[stacks-signer] Update pox-4 contract to calculate aggregate public key without signers casting votes

[jferrant]

This is dependent on math operations in clarity. ( @EmbeddedAndroid github issue?) If we submit DKG public share packets to the pox-4 contract, it can verify the signatures, can know when we have received DKG public shares from all signers, and then add the constant coefficients of the polynomials to get the aggregate public key (no need to have a vote threshold as in Mini @setzeus)

The signer will have to do a separate manual call to the pox-4 contract to submit the full DKG Public Share packet with signature following a successful stacker db submission. This removes the obligation of the coordinator to submit other signer's shares/removes the need to have a vote threshold.

[jcnelson]

That could work, assuming you can get the contract to do the math right. IIRC the coefficients of the public polynomial P are curve points, so you'd be dealing with much larger numbers than can fit into uint. Perhaps the first task here would be to create such a math library, if one does not yet already exist?

The downside of this approach is that we lose the ability to switch the signing algorithm without doing a hard fork, since .pox-4 would assume that we're using WSTS (or something that, like WSTS, uses polynomial interpolation for DKG). But perhaps that's not a huge concern at this time?

[friedger]

@FriendsFerdinand implemented some 256bit maths in clarity https://github.com/FriendsFerdinand/clarity-tapscript/blob/main/contracts/uint256-lib.clar

He hit the block limits. Next step would be to reduce the costs by having a native clarity function.

[xoloki]

We only opened this issue because we had been told that clarity was going to get a p256k1 library wrapper. If that's not going to happen before nakamoto then we can punt this issue till it does.

[jcnelson]

We only opened this issue because we had been told that clarity was going to get a p256k1 library wrapper. If that's not going to happen before nakamoto then we can punt this issue till it does.

I have not heard this, but I'm not part of the Clarity WG. @obycode is this slated for inclusion in Clarity v3?

[xoloki]

@jcnelson all DKG schemes I know use some flavor of polynomial interpolation

[obycode]

We only opened this issue because we had been told that clarity was going to get a p256k1 library wrapper. If that's not going to happen before nakamoto then we can punt this issue till it does.

I have not heard this, but I'm not part of the Clarity WG. @obycode is this slated for inclusion in Clarity v3?

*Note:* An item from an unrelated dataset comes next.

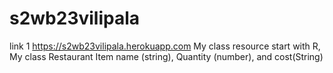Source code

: # s2wb23vilipala
link 1 https://s2wb23vilipala.herokuapp.com
My class resource start with R, My class Restaurant Item name (string), Quantity (number), and cost(String)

No, this was not on my radar yet. The only request I've been made aware of prior to this is to add 256-bit arithmetic. Should this be a priority?

[friedger]

If you ask me, then yes 😁

[FriendsFerdinand]

@obycode If we get a p256k1 library on clarity, I wouldn't need 256-bit arithmetic yet.

Assuming I can perform point addition, scalar multiplication

[xoloki]

To be clear, p256k1 will not give us arbitrary 256-bit arithmetic, we get 256-bit scalars modulo the group order, 256-bit field elements modulo the field size, and curve points with addition and scalar multiplication modulo the group order.

[obycode]

Could you all define what the types and/or function signature(s) that you want would look like?

[xoloki]

Assuming that we just need scalars and points, we would need something like

scalar-new (int) scalar-neg scalar-inv scalar-add (scalar, scalar) scalar-sub (scalar, scalar) scalar-mul (scalar, scalar) scalar-div (scalar, scalar) scalar-pow (scalar, scalar)

point-new point-add (point, point) point-sub (point, point) point-mul (point, scalar) point-multimul (list<point>, list<scalar>)

p256k1 also gives ecdsa and schnorr signatures, plus field elements. I'm assuming that we already wrap ecdsa signatures somewhere. If we plan on supporting schnorr signatures then we could wrap it here or wherever we're getting ecdsa. We should not need field elements unless we're gonna do taproot stuff by hand.

point-multimul is not strictly necessary, but will provide a significant speedup if we're doing large operations that involve summing up a series of point-mul ops.